UtilityTools

Markdown cheat sheet for beginners

April 20, 2026 · 4 min read

Markdown is a tiny set of typing conventions that become formatted text. It powers READMEs on GitHub, notes in Obsidian, posts on Reddit, messages in Discord, and countless docs sites. You can learn 90% of it in five minutes — this is that five minutes.

Headings

Use # for headings. One # = biggest, six = smallest.

# H1
## H2
### H3

Bold and italic

*italic*  or  _italic_
**bold**  or  __bold__
***bold italic***

Lists

Bullets use - (or *). Numbered lists use 1. — and you can write all of them as 1.; the renderer numbers them in order.

- Apples
- Pears
- Plums

1. Wash
1. Chop
1. Cook

Links and images

[Visible text](https://example.com)
![Alt text for accessibility](image.jpg)

Code

Backticks for inline code, triple backticks (often with a language) for a block:

Use the `git status` command first.

```js
function hello(name) {
  return `Hi, ${name}`;
}
```

Quotes and rules

> A blockquote.

---  (three dashes = horizontal rule)

Tables

Pipes and dashes. The colons in the separator row control alignment.
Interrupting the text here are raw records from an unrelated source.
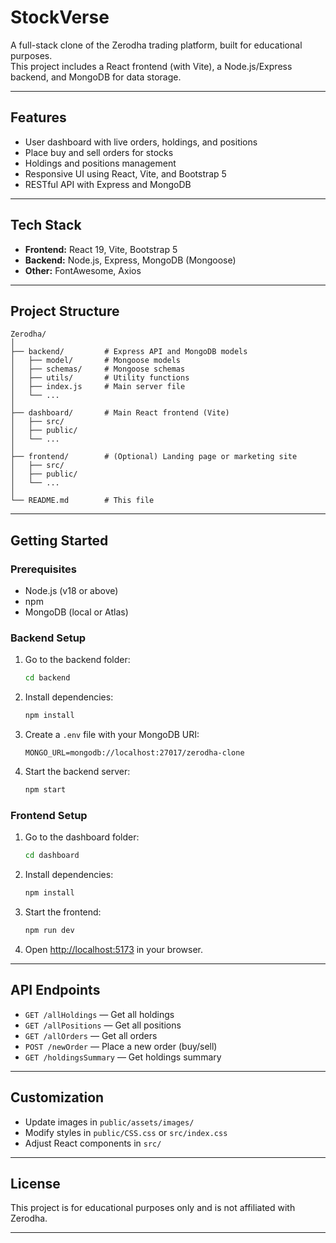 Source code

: # StockVerse

A full-stack clone of the Zerodha trading platform, built for educational purposes.  
This project includes a React frontend (with Vite), a Node.js/Express backend, and MongoDB for data storage.

---

## Features

- User dashboard with live orders, holdings, and positions
- Place buy and sell orders for stocks
- Holdings and positions management
- Responsive UI using React, Vite, and Bootstrap 5
- RESTful API with Express and MongoDB

---

## Tech Stack

- **Frontend:** React 19, Vite, Bootstrap 5
- **Backend:** Node.js, Express, MongoDB (Mongoose)
- **Other:** FontAwesome, Axios

---

## Project Structure

```
Zerodha/
│
├── backend/         # Express API and MongoDB models
│   ├── model/       # Mongoose models
│   ├── schemas/     # Mongoose schemas
│   ├── utils/       # Utility functions
│   ├── index.js     # Main server file
│   └── ...
│
├── dashboard/       # Main React frontend (Vite)
│   ├── src/
│   ├── public/
│   └── ...
│
├── frontend/        # (Optional) Landing page or marketing site
│   ├── src/
│   ├── public/
│   └── ...
│
└── README.md        # This file
```

---

## Getting Started

### Prerequisites

- Node.js (v18 or above)
- npm
- MongoDB (local or Atlas)

### Backend Setup

1. Go to the backend folder:
   ```sh
   cd backend
   ```
2. Install dependencies:
   ```sh
   npm install
   ```
3. Create a `.env` file with your MongoDB URI:
   ```
   MONGO_URL=mongodb://localhost:27017/zerodha-clone
   ```
4. Start the backend server:
   ```sh
   npm start
   ```

### Frontend Setup

1. Go to the dashboard folder:
   ```sh
   cd dashboard
   ```
2. Install dependencies:
   ```sh
   npm install
   ```
3. Start the frontend:
   ```sh
   npm run dev
   ```
4. Open [http://localhost:5173](http://localhost:5173) in your browser.

---

## API Endpoints

- `GET /allHoldings` — Get all holdings
- `GET /allPositions` — Get all positions
- `GET /allOrders` — Get all orders
- `POST /newOrder` — Place a new order (buy/sell)
- `GET /holdingsSummary` — Get holdings summary

---

## Customization

- Update images in `public/assets/images/`
- Modify styles in `public/CSS.css` or `src/index.css`
- Adjust React components in `src/`

---

## License

This project is for educational purposes only and is not affiliated with Zerodha.

---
| Tool      | Use         |
| --------- | ----------- |
| Markdown  | Writing     |
| JSON      | APIs        |

Things people forget

Try it now

The fastest way to learn is to type. Open our Markdown Preview tool and play. It shows the rendered output side-by-side as you type and lets you copy or download the HTML when you're done.

Where Markdown shines (and where it doesn't)

It's perfect for technical writing, READMEs, blog posts, and notes. It's not great for layouts that need precise positioning, complex tables, or rich design — for those, reach for HTML, a proper word processor, or a design tool.

That's it. You now know enough Markdown to write a clean README. Go and write one.